__Problem statement__
Lines before the one containing "(no value keywords)" are to be skipped; reproduce that line and the rest of the records below exactly.

------------------------------

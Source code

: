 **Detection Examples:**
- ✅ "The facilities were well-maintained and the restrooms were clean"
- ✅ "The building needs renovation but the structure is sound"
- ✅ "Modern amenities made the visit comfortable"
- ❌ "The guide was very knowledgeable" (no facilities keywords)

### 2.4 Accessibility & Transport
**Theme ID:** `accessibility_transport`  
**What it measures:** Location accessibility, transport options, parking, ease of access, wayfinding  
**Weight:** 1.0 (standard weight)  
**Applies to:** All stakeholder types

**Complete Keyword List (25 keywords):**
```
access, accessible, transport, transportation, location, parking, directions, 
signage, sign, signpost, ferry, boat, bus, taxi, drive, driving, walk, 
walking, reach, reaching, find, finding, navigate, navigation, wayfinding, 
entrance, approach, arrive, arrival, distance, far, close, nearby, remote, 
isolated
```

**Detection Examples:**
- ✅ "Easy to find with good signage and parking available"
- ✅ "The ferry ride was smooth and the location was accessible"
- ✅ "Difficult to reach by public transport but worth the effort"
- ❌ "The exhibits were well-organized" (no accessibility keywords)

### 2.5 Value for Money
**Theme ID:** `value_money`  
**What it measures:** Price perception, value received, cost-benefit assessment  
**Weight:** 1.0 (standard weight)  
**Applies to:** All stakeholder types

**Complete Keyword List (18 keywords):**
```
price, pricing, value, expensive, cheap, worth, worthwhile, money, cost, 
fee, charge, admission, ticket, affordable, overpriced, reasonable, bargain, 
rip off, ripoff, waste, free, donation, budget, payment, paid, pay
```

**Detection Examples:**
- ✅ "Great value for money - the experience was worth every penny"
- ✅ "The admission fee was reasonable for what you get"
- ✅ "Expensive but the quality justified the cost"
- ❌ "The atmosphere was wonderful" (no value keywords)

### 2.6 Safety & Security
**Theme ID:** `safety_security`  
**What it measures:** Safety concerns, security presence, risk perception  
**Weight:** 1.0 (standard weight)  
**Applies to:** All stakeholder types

------------------------------

__Your response__
- ❌ "The atmosphere was wonderful" (no value keywords)

### 2.6 Safety & Security
**Theme ID:** `safety_security`  
**What it measures:** Safety concerns, security presence, risk perception  
**Weight:** 1.0 (standard weight)  
**Applies to:** All stakeholder types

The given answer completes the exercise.